**Data extracted from a collection**

==========

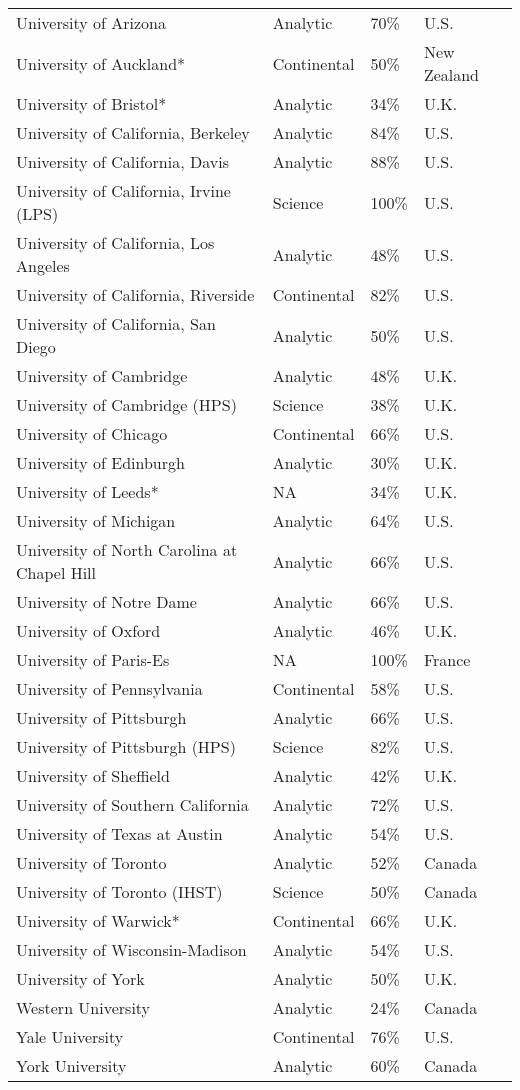 \begin{longtable}[t]{llll}
University of Arizona & Analytic & 70\% & U.S.\\
University of Auckland* & Continental & 50\% & New Zealand\\
\addlinespace
University of Bristol* & Analytic & 34\% & U.K.\\
University of California, Berkeley & Analytic & 84\% & U.S.\\
University of California, Davis & Analytic & 88\% & U.S.\\
University of California, Irvine (LPS) & Science & 100\% & U.S.\\
University of California, Los Angeles & Analytic & 48\% & U.S.\\
\addlinespace
University of California, Riverside & Continental & 82\% & U.S.\\
University of California, San Diego & Analytic & 50\% & U.S.\\
University of Cambridge & Analytic & 48\% & U.K.\\
University of Cambridge (HPS) & Science & 38\% & U.K.\\
University of Chicago & Continental & 66\% & U.S.\\
\addlinespace
University of Edinburgh & Analytic & 30\% & U.K.\\
University of Leeds* & NA & 34\% & U.K.\\
University of Michigan & Analytic & 64\% & U.S.\\
University of North Carolina at Chapel Hill & Analytic & 66\% & U.S.\\
University of Notre Dame & Analytic & 66\% & U.S.\\
\addlinespace
University of Oxford & Analytic & 46\% & U.K.\\
University of Paris-Es & NA & 100\% & France\\
University of Pennsylvania & Continental & 58\% & U.S.\\
University of Pittsburgh & Analytic & 66\% & U.S.\\
University of Pittsburgh (HPS) & Science & 82\% & U.S.\\
\addlinespace
University of Sheffield & Analytic & 42\% & U.K.\\
University of Southern California & Analytic & 72\% & U.S.\\
University of Texas at Austin & Analytic & 54\% & U.S.\\
University of Toronto & Analytic & 52\% & Canada\\
University of Toronto (IHST) & Science & 50\% & Canada\\
\addlinespace
University of Warwick* & Continental & 66\% & U.K.\\
University of Wisconsin-Madison & Analytic & 54\% & U.S.\\
University of York & Analytic & 50\% & U.K.\\
Western University & Analytic & 24\% & Canada\\
Yale University & Continental & 76\% & U.S.\\
\addlinespace
York University & Analytic & 60\% & Canada\\
\bottomrule
\end{longtable}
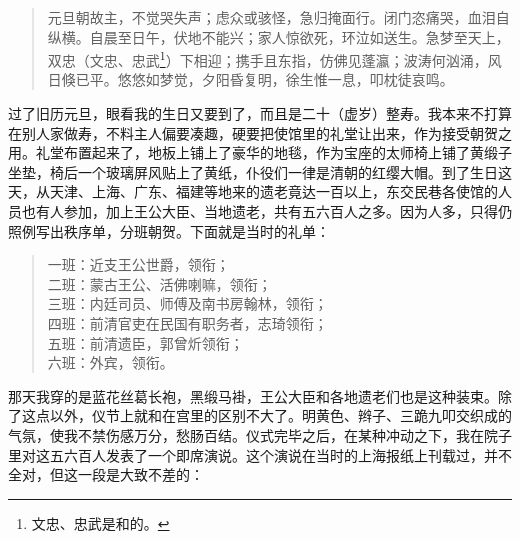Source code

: \begin{quote}
	元旦朝故主，不觉哭失声；虑众或骇怪，急归掩面行。闭门恣痛哭，血泪自纵横。自晨至日午，伏地不能兴；家人惊欲死，环泣如送生。急梦至天上，双忠（文忠、忠武\footnote{文忠、忠武是和的。}）下相迎；携手且东指，仿佛见蓬瀛；波涛何汹涌，风日倏已平。悠悠如梦觉，夕阳昏复明，徐生惟一息，叩枕徒哀鸣。\\
\end{quote}

过了旧历元旦，眼看我的生日又要到了，而且是二十（虚岁）整寿。我本来不打算在别人家做寿，不料主人偏要凑趣，硬要把使馆里的礼堂让出来，作为接受朝贺之用。礼堂布置起来了，地板上铺上了豪华的地毯，作为宝座的太师椅上铺了黄缎子坐垫，椅后一个玻璃屏风贴上了黄纸，仆役们一律是清朝的红缨大帽。到了生日这天，从天津、上海、广东、福建等地来的遗老竟达一百以上，东交民巷各使馆的人员也有人参加，加上王公大臣、当地遗老，共有五六百人之多。因为人多，只得仍照例写出秩序单，分班朝贺。下面就是当时的礼单：\\

\begin{quote}
	一班：近支王公世爵，领衔；\\

二班：蒙古王公、活佛喇嘛，领衔；\\

三班：内廷司员、师傅及南书房翰林，领衔；\\

四班：前清官吏在民国有职务者，志琦领衔；\\

五班：前清遗臣，郭曾炘领衔；\\

六班：外宾，领衔。\\
\end{quote}

那天我穿的是蓝花丝葛长袍，黑缎马褂，王公大臣和各地遗老们也是这种装束。除了这点以外，仪节上就和在宫里的区别不大了。明黄色、辫子、三跪九叩交织成的气氛，使我不禁伤感万分，愁肠百结。仪式完毕之后，在某种冲动之下，我在院子里对这五六百人发表了一个即席演说。这个演说在当时的上海报纸上刊载过，并不全对，但这一段是大致不差的：\\

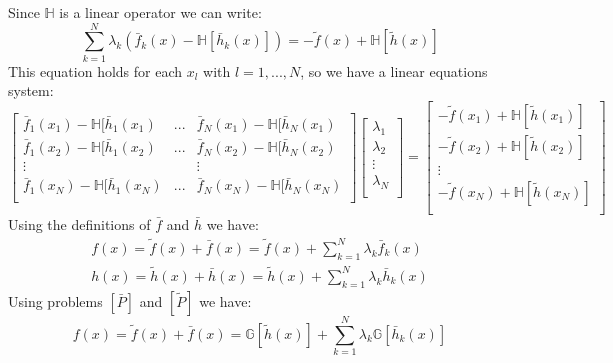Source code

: Since $\mathbb{H}$ is a linear operator we can write:
\[
\sum_{k=1}^N\lambda_k\left(\bar f_k(x)-\mathbb{H}[\bar h_k(x)] \right) =-\widetilde{f}(x)+\mathbb{H}[\widetilde{h}(x)]
\]
This equation holds for each $x_l$ with $l=1,...,N$, so we have a linear equations system:
\begin{equation}
\begin{bmatrix}
\bar f_1(x_1)-\mathbb{H}[\bar h_1(x_1) & ... & \bar f_N(x_1)-\mathbb{H}[\bar h_N(x_1)\\
\bar f_1(x_2)-\mathbb{H}[\bar h_1(x_2) & ... & \bar f_N(x_2)-\mathbb{H}[\bar h_N(x_2)\\
\vdots & &\vdots\\
\bar f_1(x_N)-\mathbb{H}[\bar h_1(x_N) & ... & \bar f_N(x_N)-\mathbb{H}[\bar h_N(x_N)\\
\end{bmatrix}
\begin{bmatrix}
\lambda_1\\
\lambda_2\\
\vdots\\
\lambda_N\\
\end{bmatrix}
=
\begin{bmatrix}
-\widetilde{f}(x_1)+\mathbb{H}[\widetilde{h}(x_1)]\\
-\widetilde{f}(x_2)+\mathbb{H}[\widetilde{h}(x_2)]\\
\vdots\\
-\widetilde{f}(x_N)+\mathbb{H}[\widetilde{h}(x_N)]\\
\end{bmatrix}
\end{equation}
Using the definitions of $\bar f$ and $\bar h$ we have:
\[
\begin{array}{l}
f(x)=\widetilde{f}(x)+\bar f(x)=\widetilde{f}(x)+\sum\limits_{k=1}^N\lambda_k\bar f_k(x)\\[2ex]
h(x)=\widetilde{h}(x)+\bar h(x)=\widetilde{h}(x)+\sum\limits_{k=1}^N\lambda_k\bar h_k(x)
\end{array}
\]
Using problems $[\bar P]$ and $[\widetilde{P}]$ we have:
\[
f(x)=\widetilde{f}(x)+\bar f(x)=\mathbb{G}[\widetilde{h}(x)]+\sum_{k=1}^N \lambda_k \mathbb{G}[\bar h_k(x)]
\]

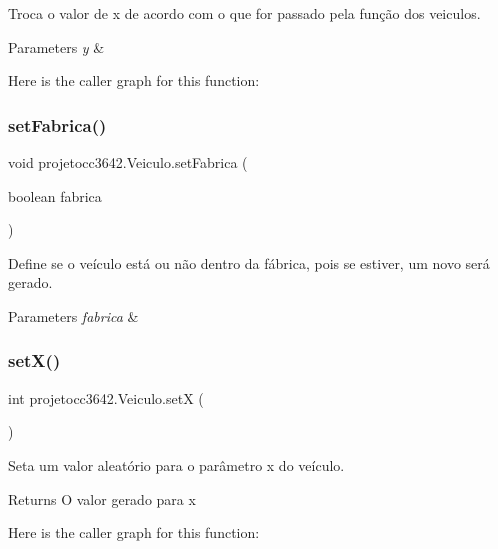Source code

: Troca o valor de x de acordo com o que for passado pela função dos veiculos. 


\begin{DoxyParams}{Parameters}
{\em y} & \\
\hline
\end{DoxyParams}
Here is the caller graph for this function\+:
\mbox{\label{classprojetocc3642_1_1_veiculo_a969c7819625ad691c345b5e4da429d9b}} 
\subsubsection{set\+Fabrica()}
{\footnotesize\ttfamily void projetocc3642.\+Veiculo.\+set\+Fabrica (\begin{DoxyParamCaption}\item[{boolean}]{fabrica }\end{DoxyParamCaption})}



Define se o veículo está ou não dentro da fábrica, pois se estiver, um novo será gerado. 


\begin{DoxyParams}{Parameters}
{\em fabrica} & \\
\hline
\end{DoxyParams}
\mbox{\label{classprojetocc3642_1_1_veiculo_a36c3196f53366f42a4f92baad23cd288}} 
\subsubsection{set\+X()}
{\footnotesize\ttfamily int projetocc3642.\+Veiculo.\+setX (\begin{DoxyParamCaption}{ }\end{DoxyParamCaption})}



Seta um valor aleatório para o parâmetro x do veículo. 

\begin{DoxyReturn}{Returns}
O valor gerado para x 
\end{DoxyReturn}
Here is the caller graph for this function\+:
\mbox{\label{classprojetocc3642_1_1_veiculo_a513d4f5392f1fd8a6f9ee6970f9a178c}} 
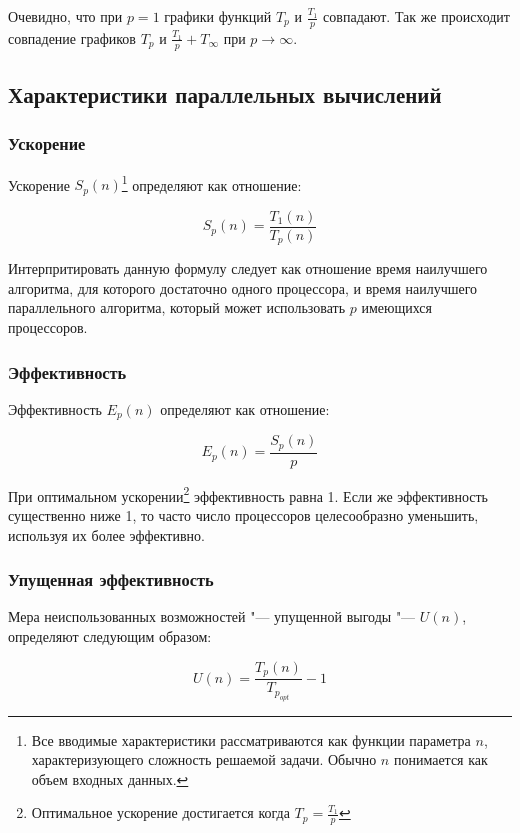 \documentclass{article}
\begin{document}
			Очевидно, что при $p = 1$ графики функций $T_p$ и $\frac{T_1}{p}$ совпадают. Так же происходит совпадение графиков 				$T_p$ и $\frac{T_1}{p}+T_\infty$ при $p\to\infty$.
		\newpage
		\subsection{Характеристики параллельных вычислений}
			\subsubsection{Ускорение}
				Ускорение $S_p(n)$\footnote{Все вводимые характеристики рассматриваются как функции параметра $n$, 								характеризующего сложность решаемой задачи. Обычно $n$ понимается как объем входных данных.} определяют как 						отношение:
				
			\begin{equation}
				\label{eq:acceleration}
				S_p(n) = \frac{T_1(n)}{T_p(n)}
			\end{equation}			
				
				Интерпритировать данную формулу следует как отношение время наилучшего алгоритма, для которого достаточно одного 				процессора, и время наилучшего параллельного алгоритма, который может использовать $p$ имеющихся процессоров.				
				
			\subsubsection{Эффективность}
				Эффективность $E_p(n)$ определяют как отношение:
				
			\begin{equation}
				\label{eq:efficiency}
				E_p(n) = \frac{S_p(n)}{p}
			\end{equation}	

				При оптимальном ускорении\footnote{Оптимальное ускорение достигается когда $T_p = \frac{T_1}{p}$} эффективность 				равна 1. Если же эффективность существенно ниже 1, то часто число процессоров целесообразно уменьшить, используя 					их более эффективно. 
				
			\subsubsection{Упущенная эффективность}
				Мера неиспользованных возможностей "--- упущенной выгоды "--- $U(n)$, определяют следующим образом:
			
			\begin{equation}
				\label{eq:loss_of_efficiency}
				U(n) = \frac{T_p(n)}{T_{p_{opt}}} - 1
			\end{equation}
			
\end{document}
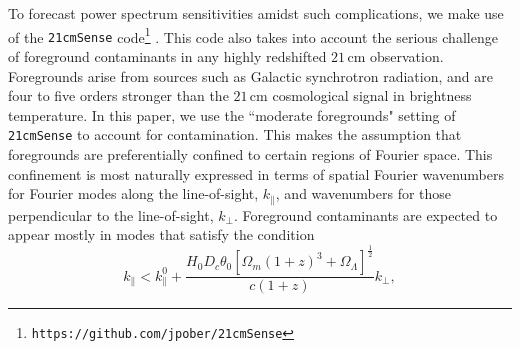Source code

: \documentclass[twocolumn,aps,prd,nofootinbib,showpacs]{revtex4-1}
\begin{document}
To forecast power spectrum sensitivities amidst such complications, we make use of the {\tt 21cmSense} code\footnote{{\tt https://github.com/jpober/21cmSense}} \cite{pober_et_al2013,pober_et_al2014}. This code also takes into account the serious challenge of foreground contaminants in any highly redshifted $21\,\textrm{cm}$ observation. Foregrounds arise from sources such as Galactic synchrotron radiation, and are four to five orders stronger than the $21\,\textrm{cm}$ cosmological signal in brightness temperature. In this paper, we use the ``moderate foregrounds" setting of {\tt 21cmSense} to account for contamination. This makes the assumption that foregrounds are preferentially confined to certain regions of Fourier space. This confinement is most naturally expressed in terms of spatial Fourier wavenumbers for Fourier modes along the line-of-sight, $k_\parallel$, and wavenumbers for those perpendicular to the line-of-sight, $k_\perp$. Foreground contaminants are expected to appear mostly in modes that satisfy the condition 
\begin{equation}
\label{eq:Wedge}
k_\parallel < k_\parallel^0 + \frac{H_0 D_c \theta_0 \left[\Omega_m (1+z)^3 + \Omega_\Lambda\right]^\frac{1}{2}}{c (1+z)} k_\perp,
\end{equation}
\end{document}
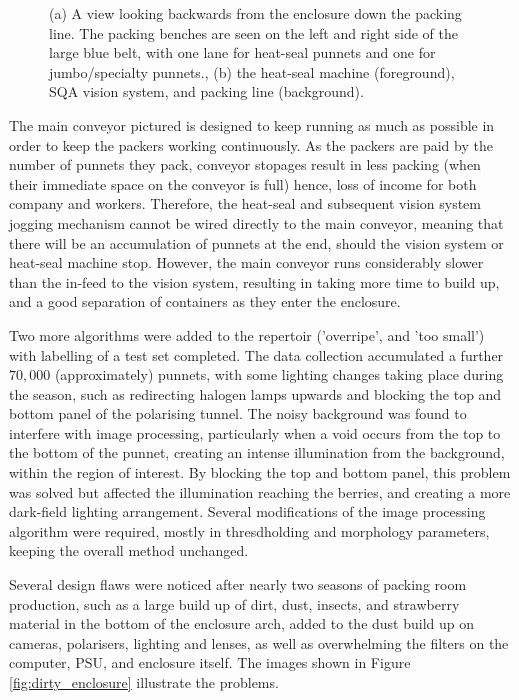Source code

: \documentclass[fleqn,twoside]{article}
\begin{document}
\begin{figure}[ht]
\begin{subfigure}{.35\textwidth}
		\caption{}
		\label{fig:myponga_system_line}
	\end{subfigure}%
	
	\caption{(a) A view looking backwards from the enclosure down the packing line. The packing benches are seen on the left and right side of the large blue belt, with one lane for heat-seal punnets and one for jumbo/specialty punnets., (b) the heat-seal machine (foreground), SQA vision system, and packing line (background).}
	\label{}
\end{figure}

The main conveyor pictured is designed to keep running as much as possible in order to keep the packers working continuously. As the packers are paid by the number of punnets they pack, conveyor stopages result in less packing (when their immediate space on the conveyor is full) hence, loss of income for both company and workers. Therefore, the heat-seal and subsequent vision system jogging mechanism cannot be wired directly to the main conveyor, meaning that there will be an accumulation of punnets at the end, should the vision system or heat-seal machine stop. However, the main conveyor runs considerably slower than the in-feed to the vision system, resulting in taking more time to build up, and a good separation of containers as they enter the enclosure.

Two more algorithms were added to the repertoir ('overripe', and 'too small') with labelling of a test set completed. The data collection accumulated a further $70,000$ (approximately) punnets, with some lighting changes taking place during the season, such as redirecting halogen lamps upwards and blocking the top and bottom panel of the polarising tunnel. The noisy background was found to interfere with image processing, particularly when a void occurs from the top to the bottom of the punnet, creating an intense illumination from the background, within the region of interest. By blocking the top and bottom panel, this problem was solved but affected the illumination reaching the berries, and creating a more dark-field lighting arrangement. Several modifications of the image processing algorithm were required, mostly in thresdholding and morphology parameters, keeping the overall method unchanged. 

Several design flaws were noticed after nearly two seasons of packing room production, such as a large build up of dirt, dust, insects, and strawberry material in the bottom of the enclosure arch, added to the dust build up on cameras, polarisers, lighting and lenses, as well as overwhelming the filters on the computer, PSU, and enclosure itself. The images shown in Figure \ref{fig:dirty_enclosure} illustrate the problems.
\end{document}
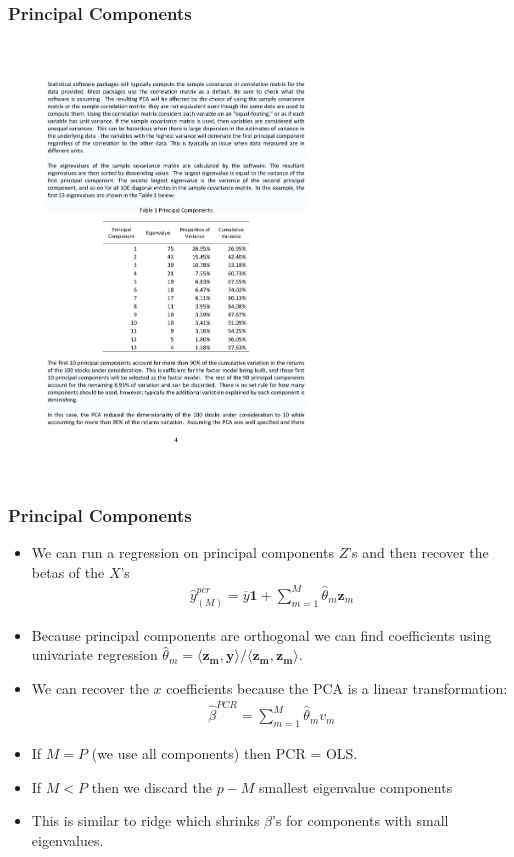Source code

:\begin{frame}
\frametitle{Principal Components}
\begin{center}
\includegraphics[width=3.5in]{./resources/princomp2}
\end{center}
\end{frame}

\begin{frame}
\frametitle{Principal Components}
\vspace{-10pt}
\begin{itemize}
\item We can run a regression on principal components $Z$'s and then recover the betas of the $X$'s
\begin{eqnarray*}
\hat{y}_{(M)}^{pcr} = \overline{y} \mathbf{1} + \sum_{m=1}^M \hat{\theta}_m \mathbf{z}_m
\end{eqnarray*}
\item Because principal components are orthogonal we can find coefficients using univariate regression $\hat{\theta}_m = \langle \mathbf{z_m} , \mathbf{y} \rangle / \langle \mathbf{z_m} , \mathbf{z_m} \rangle$.
\item We can recover the $x$ coefficients because the PCA is a linear transformation:
\begin{eqnarray*}
\hat{\beta}^{PCR} = \sum_{m=1}^M \hat{\theta}_m v_m
\end{eqnarray*}
\item If $M=P$ (we use all components) then PCR = OLS.
\item If $M < P$ then we discard the $p-M$ smallest eigenvalue components
\item This is similar to ridge which shrinks $\beta$'s for components with small eigenvalues.
\end{itemize}
\end{frame}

==========

All that is needed is the exact run of lines above from the line containing "University of Chicago" through the line containing "University of Wisconsin-Madison", both of them included.

**REPLY**
University of Chicago & Continental & 66\% & U.S.\\
\addlinespace
University of Edinburgh & Analytic & 30\% & U.K.\\
University of Leeds* & NA & 34\% & U.K.\\
University of Michigan & Analytic & 64\% & U.S.\\
University of North Carolina at Chapel Hill & Analytic & 66\% & U.S.\\
University of Notre Dame & Analytic & 66\% & U.S.\\
\addlinespace
University of Oxford & Analytic & 46\% & U.K.\\
University of Paris-Es & NA & 100\% & France\\
University of Pennsylvania & Continental & 58\% & U.S.\\
University of Pittsburgh & Analytic & 66\% & U.S.\\
University of Pittsburgh (HPS) & Science & 82\% & U.S.\\
\addlinespace
University of Sheffield & Analytic & 42\% & U.K.\\
University of Southern California & Analytic & 72\% & U.S.\\
University of Texas at Austin & Analytic & 54\% & U.S.\\
University of Toronto & Analytic & 52\% & Canada\\
University of Toronto (IHST) & Science & 50\% & Canada\\
\addlinespace
University of Warwick* & Continental & 66\% & U.K.\\
University of Wisconsin-Madison & Analytic & 54\% & U.S.\\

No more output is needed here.